(Stored data)
▼▼▼

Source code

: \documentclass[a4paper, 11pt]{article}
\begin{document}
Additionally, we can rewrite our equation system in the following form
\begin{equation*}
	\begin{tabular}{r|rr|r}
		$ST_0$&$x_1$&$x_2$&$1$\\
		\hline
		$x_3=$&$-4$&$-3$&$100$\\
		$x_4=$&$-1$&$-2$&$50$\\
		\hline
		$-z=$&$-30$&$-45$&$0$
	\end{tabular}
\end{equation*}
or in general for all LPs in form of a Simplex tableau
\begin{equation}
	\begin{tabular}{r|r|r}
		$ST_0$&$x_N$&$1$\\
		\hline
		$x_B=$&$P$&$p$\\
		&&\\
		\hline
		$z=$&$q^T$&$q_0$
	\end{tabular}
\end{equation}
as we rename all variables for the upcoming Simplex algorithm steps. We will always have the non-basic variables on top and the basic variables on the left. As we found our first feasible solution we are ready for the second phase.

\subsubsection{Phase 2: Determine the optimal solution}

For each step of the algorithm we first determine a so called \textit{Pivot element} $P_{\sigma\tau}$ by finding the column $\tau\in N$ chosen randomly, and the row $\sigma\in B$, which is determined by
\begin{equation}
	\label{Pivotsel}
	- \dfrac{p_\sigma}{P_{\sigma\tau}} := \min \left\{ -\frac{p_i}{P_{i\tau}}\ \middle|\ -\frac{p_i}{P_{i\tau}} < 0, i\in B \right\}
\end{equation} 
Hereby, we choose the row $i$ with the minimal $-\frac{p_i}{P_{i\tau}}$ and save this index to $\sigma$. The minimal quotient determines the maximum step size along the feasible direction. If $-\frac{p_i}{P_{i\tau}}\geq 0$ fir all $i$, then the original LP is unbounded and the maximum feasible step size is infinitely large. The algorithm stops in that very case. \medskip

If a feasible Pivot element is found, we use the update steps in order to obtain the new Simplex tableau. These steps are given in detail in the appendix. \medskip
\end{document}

▲▲▲
▼▼▼

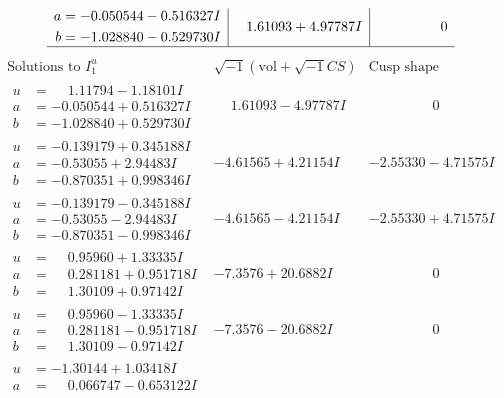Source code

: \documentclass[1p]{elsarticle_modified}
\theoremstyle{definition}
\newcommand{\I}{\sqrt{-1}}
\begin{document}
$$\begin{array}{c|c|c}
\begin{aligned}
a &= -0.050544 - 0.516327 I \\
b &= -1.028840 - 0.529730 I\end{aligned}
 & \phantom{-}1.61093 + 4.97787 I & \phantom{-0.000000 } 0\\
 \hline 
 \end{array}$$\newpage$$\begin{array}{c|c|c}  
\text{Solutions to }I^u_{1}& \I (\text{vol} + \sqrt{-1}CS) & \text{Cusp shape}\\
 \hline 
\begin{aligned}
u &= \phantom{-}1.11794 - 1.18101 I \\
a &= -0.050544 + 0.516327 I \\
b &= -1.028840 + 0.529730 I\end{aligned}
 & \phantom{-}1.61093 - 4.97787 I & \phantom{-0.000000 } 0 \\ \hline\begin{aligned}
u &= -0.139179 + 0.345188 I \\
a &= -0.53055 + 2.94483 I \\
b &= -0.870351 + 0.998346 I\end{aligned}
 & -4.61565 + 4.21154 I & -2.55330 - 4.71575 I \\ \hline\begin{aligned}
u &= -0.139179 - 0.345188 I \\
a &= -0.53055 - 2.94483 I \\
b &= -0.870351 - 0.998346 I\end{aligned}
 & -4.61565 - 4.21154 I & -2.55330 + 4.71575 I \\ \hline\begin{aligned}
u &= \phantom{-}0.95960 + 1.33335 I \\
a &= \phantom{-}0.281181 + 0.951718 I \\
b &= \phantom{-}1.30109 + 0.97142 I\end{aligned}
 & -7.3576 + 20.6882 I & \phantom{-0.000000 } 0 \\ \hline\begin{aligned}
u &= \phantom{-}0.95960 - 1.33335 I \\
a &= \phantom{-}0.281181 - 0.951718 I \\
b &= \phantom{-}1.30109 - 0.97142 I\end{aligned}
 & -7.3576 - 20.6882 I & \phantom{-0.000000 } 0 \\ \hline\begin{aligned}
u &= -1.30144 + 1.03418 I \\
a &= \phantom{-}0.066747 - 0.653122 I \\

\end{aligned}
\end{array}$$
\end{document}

▲▲▲

If a line of the entries contains the string "documentclass", it counts; report how many such lines there are, as a bare number.

*Task answer:*
2